Published online by Cambridge University Press:  17 February 2017

William F. Bond*
Affiliation:
Department of Emergency Medicine, Lehigh Valley Hospital and Health Network, Allentown, Pennsylvania, USA
Italo Subbarao
Affiliation:
Office of Public Health Preparedness, The American Medical Association, Chicago, Illinois, USA
Sharon R. Kimmel
Affiliation:
Division of Health Studies, Lehigh Valley Hospital and Health Network, Allentown, Pennsylvania, USA
Jeffrey Kuklinski
Affiliation:
Department of Emergency Medicine, Lehigh Valley Hospital and Health Network, Allentown, Pennsylvania, USA
Christopher Johnson
Affiliation:
Department of Emergency Medicine, Munroe Regional Medical Center, Ocala, Florida, USA
Mary Eberhardt
Affiliation:
Department of Emergency Medicine, St. Luke's Hospital, Bethlehem, Pennsylvania, USA
John Vozenilek
Affiliation:
Department of Emergency Medicine, Evanston Northwestern Healthcare, Evanston, Illinois, USA
*
William Bond, MD Lehigh Valley Hospital and Health Network Suite 202 1247 Cedar Crest Blvd. Allentown, PA 18105 USA, E-mail: [email protected]

Abstract

Introduction: A set of symptom-based, all-hazards, decision-making algorithms was designed to aid the first-contact provider during early patient presentations after a terrorist incident.
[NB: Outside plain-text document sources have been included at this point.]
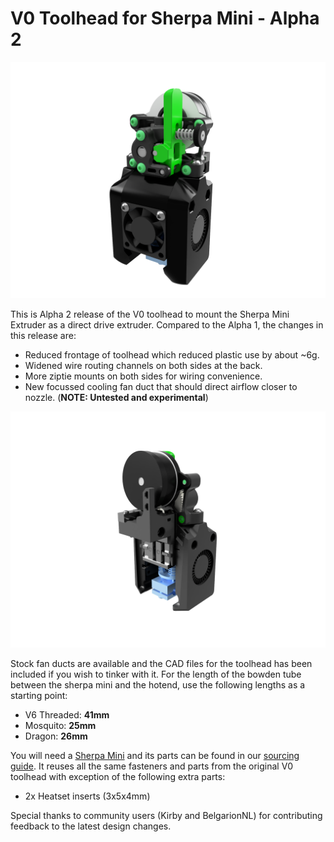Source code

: # V0 Toolhead for Sherpa Mini - Alpha 2

![Image of V0 Toolhead](Images/sherpa_mini_v0_toolhead_a2.png)

This is Alpha 2 release of the V0 toolhead to mount the Sherpa Mini Extruder as a direct drive extruder. Compared to the Alpha 1, the changes in this release are:

- Reduced frontage of toolhead which reduced plastic use by about ~6g.
- Widened wire routing channels on both sides at the back.
- More ziptie mounts on both sides for wiring convenience.
- New focussed cooling fan duct that should direct airflow closer to nozzle. (**NOTE: Untested and experimental**)

![V0 Toolhead Wire Routing](Images/wire_routing_a2.png)

Stock fan ducts are available and the CAD files for the toolhead has been included if you wish to tinker with it. For the length of the bowden tube between the sherpa mini and the hotend, use the following lengths as a starting point:

- V6 Threaded: **41mm**
- Mosquito: **25mm**
- Dragon: **26mm**

You will need a [Sherpa Mini](.../) and its parts can be found in our [sourcing guide](https://docs.google.com/spreadsheets/d/1O3eyVuQ6M4F03MJSDs4Z71_XyNjXL5HFTZr1jsaAtRc/htmlview#). It reuses all the same fasteners and parts from the original V0 toolhead with exception of the following extra parts:

- 2x Heatset inserts (3x5x4mm)

Special thanks to community users (Kirby and BelgarionNL) for contributing feedback to the latest design changes.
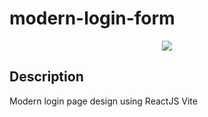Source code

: # modern-login-form

<p align="center">
   <img src="http://img.shields.io/static/v1?label=STATUS&message=ALREADY%20DEVELOPED&color=RED&style=for-the-badge" #vitrinedev/>
</p>

## Description

<p align="justify">

Modern login page design using ReactJS Vite



</p>
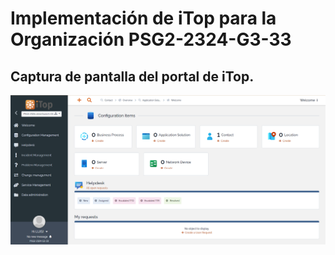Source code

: # Implementación de iTop para la Organización PSG2-2324-G3-33



## Captura de pantalla del portal de iTop.

![Captura dle portal de iTop](Portal%20de%20iTop.png)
Objective: The primary objective was to assess the usability of these algorithms. A secondary objective was to assess the psychometric properties of the testing scenarios.

Methods: This was a written, usability assessment of the algorithms employing a convenience sample of hospital-based, healthcare providers who had not taken any specific training in the use of the algorithms. A series of 26 paragraph-length, moderately difficult scenarios was created to reflect possible agents, means of attack, and types of patients. Each of the 26 scenarios requires that one make a triage choice on the “attack” algorithm (the trunk algorithm), then proceed to one of four other branch algorithms (dirty resuscitation, chemical agents, biological agents, bomb/blast/radiation dispersal device) to make a final triage choice. Conditional scores based on getting both the attack and final card correct were calculated for each algorithm.
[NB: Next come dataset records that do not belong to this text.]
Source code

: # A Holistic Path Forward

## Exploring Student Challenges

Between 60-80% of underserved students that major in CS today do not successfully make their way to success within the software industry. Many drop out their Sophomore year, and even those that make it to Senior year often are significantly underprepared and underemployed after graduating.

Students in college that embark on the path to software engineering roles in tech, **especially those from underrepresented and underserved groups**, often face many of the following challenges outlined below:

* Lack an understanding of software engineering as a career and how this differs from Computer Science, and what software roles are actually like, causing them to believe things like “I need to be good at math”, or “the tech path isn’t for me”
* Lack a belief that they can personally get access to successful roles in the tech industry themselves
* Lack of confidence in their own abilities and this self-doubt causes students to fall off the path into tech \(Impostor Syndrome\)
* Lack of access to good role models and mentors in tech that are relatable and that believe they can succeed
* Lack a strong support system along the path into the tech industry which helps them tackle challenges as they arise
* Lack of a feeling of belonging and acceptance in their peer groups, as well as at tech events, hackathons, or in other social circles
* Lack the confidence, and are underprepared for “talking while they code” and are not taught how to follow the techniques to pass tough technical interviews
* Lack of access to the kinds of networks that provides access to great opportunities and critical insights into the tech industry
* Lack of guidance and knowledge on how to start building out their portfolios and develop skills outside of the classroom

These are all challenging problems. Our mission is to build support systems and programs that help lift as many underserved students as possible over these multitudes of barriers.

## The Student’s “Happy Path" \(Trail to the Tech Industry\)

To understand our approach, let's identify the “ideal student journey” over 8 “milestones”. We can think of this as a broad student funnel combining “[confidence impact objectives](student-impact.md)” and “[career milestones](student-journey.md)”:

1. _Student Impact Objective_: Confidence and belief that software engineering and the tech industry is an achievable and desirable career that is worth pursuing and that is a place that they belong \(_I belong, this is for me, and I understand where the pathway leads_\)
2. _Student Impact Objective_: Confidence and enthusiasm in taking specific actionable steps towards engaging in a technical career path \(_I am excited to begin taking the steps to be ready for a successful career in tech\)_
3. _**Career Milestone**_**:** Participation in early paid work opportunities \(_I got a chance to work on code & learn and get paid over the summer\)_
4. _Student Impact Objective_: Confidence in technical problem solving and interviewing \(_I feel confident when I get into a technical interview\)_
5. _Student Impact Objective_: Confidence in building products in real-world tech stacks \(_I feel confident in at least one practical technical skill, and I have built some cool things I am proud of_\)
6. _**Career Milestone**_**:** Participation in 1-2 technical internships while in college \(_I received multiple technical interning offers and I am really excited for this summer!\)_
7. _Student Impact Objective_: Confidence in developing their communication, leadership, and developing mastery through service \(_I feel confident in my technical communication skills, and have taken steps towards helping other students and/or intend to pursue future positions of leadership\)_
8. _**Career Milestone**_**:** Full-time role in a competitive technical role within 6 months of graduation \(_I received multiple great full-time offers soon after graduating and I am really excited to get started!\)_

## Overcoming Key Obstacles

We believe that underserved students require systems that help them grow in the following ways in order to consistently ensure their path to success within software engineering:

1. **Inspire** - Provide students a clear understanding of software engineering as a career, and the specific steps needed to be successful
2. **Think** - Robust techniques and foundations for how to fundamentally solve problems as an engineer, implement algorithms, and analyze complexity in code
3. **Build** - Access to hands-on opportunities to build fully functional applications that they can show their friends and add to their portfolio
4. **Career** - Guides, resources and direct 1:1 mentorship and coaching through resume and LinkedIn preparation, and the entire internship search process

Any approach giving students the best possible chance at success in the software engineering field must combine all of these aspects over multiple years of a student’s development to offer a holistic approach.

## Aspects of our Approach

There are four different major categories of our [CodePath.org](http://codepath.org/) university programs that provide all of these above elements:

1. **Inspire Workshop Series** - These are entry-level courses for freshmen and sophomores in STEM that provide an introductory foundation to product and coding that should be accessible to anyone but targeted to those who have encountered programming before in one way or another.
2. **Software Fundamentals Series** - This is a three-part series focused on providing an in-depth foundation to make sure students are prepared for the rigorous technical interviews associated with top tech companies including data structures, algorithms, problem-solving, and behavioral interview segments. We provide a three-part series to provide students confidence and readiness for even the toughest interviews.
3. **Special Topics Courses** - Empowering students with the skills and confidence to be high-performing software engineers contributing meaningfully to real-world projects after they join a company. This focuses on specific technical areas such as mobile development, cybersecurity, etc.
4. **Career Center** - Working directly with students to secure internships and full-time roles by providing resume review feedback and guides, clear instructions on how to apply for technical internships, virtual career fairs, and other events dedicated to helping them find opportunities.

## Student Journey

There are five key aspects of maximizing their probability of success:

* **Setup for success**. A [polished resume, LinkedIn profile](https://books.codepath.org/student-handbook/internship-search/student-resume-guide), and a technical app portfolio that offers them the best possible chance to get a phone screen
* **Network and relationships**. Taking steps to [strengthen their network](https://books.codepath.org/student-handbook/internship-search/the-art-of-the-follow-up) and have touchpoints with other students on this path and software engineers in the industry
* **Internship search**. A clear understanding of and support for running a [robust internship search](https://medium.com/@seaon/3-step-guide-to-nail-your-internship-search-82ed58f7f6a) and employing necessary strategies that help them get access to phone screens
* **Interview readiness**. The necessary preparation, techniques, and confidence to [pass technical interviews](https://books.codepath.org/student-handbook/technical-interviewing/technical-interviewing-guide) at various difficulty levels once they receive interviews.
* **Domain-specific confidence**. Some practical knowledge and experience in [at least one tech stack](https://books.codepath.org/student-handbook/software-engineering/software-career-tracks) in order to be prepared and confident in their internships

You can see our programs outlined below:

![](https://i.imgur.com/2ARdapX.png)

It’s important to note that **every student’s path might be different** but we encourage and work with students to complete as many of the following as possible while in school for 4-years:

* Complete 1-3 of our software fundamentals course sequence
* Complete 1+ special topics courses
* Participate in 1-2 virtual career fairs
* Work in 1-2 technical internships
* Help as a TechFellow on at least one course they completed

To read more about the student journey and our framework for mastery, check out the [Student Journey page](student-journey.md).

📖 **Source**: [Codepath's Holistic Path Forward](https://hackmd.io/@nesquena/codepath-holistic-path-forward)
Results: Nineteen attending physicians, 50 emergency medicine residents, and 41 nurses took the assessment. The total score was 45% correct for all participants. The score on the attack algorithm was 66% correct. Dirty resuscitation, biological, chemical, and bomb/blast scores were 46%, 54%, 46%, and 51% respectively. The probability of guessing the correct answer on the attack algorithm was 1/7 or 14%. The conditional probability of guessing both the attack algorithm and the final card correct ranged from 4.7% for the biological, chemical, and bomb/blast algorithms to 2.4% for the dirty resuscitation algorithm. Item discrimination, item difficulty, and Cronbach's alpha were acceptable for the overall test. Certain individual items had item difficulty levels suggesting they were too difficult and should be replaced in future versions of the test.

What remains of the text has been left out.